Quegli ambienti, nonostante Caio li frequentasse ormai da anni, sapevano donargli sempre le emozioni della prima volta. Suo padre aveva costruito quell’immenso edificio anche per stupire l’ospite, ma Caio preferiva fruirne in privato, rigorosamente da solo.
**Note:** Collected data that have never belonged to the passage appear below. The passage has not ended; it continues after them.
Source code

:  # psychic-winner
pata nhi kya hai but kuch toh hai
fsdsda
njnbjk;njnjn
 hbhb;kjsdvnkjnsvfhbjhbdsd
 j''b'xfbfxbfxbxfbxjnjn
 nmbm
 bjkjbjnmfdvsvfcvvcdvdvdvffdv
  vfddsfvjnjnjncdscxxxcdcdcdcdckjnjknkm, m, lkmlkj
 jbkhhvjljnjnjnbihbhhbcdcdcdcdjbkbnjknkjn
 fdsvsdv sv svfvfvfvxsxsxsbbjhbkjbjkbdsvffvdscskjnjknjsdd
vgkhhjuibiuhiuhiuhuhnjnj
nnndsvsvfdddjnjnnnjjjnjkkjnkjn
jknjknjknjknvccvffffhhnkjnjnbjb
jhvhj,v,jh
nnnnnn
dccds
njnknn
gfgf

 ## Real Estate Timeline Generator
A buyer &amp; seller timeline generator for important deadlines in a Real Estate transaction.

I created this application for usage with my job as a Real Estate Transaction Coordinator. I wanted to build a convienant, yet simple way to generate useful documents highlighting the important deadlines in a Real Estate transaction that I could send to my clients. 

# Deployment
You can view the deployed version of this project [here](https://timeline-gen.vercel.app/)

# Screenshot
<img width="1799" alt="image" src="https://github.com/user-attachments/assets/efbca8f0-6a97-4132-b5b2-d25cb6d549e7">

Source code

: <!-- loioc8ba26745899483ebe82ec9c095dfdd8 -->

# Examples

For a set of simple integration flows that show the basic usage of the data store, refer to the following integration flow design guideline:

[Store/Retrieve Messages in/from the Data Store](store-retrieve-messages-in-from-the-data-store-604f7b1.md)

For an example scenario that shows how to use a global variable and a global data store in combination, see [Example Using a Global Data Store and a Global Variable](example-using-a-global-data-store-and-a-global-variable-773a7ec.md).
Così anche quel giorno, mentre il disco del sole aveva cominciato da poco a declinare, si aggirava tra statue, mosaici e affreschi. La sua mente, tuttavia, era rivolta ad altro.
Stava ancora riflettendo sulle parole pronunciate al mattino, nel Foro, da Caio Arrio, notabile della città. Era cittadino romano da generazioni, ben prima di quasi tutti i suoi concittadini; un privilegio della sua famiglia, gli Arrii³, di cui andava oltremodo orgoglioso. Talvolta i suoi atteggiamenti erano un po’ petulanti e saccenti – tipico in fondo di tante persone del luogo – e avevano infastidito più volte anche Cicerone⁴, così si diceva.
Arrio, nel suo lungo discorso, gli aveva detto che le guerre civili⁵ non erano ancora finite. Frase un po’ enigmatica, che aveva lasciato nello stupore Caio, cresciuto nella Pax Augustea⁶ di cui aveva sempre assaporato i benefici.
Il notaio sosteneva che negli animi di alcuni nostalgici di Bruto e Catone covasse ancora un recondito desiderio: quello di rivedere l’auctoritas⁷ pienamente restituita al Senato e al Popolo, senza quella pagliacciata – a loro dire – della restitutio⁸ di Augusto. Già in passato Caio aveva sentito simili affermazioni, ma non aveva dato loro eccessiva importanza, anche perché il tempo aveva levigato quelle nostalgie tra la popolazione, sempre più persuasa dai vantaggi della pace interna che durava ormai da molti anni. Azio e le guerre civili erano davvero un lontano ricordo, che lui e tanti altri avevano sentito raccontare ma non avevano vissuto, perché troppo piccoli o non ancora nati.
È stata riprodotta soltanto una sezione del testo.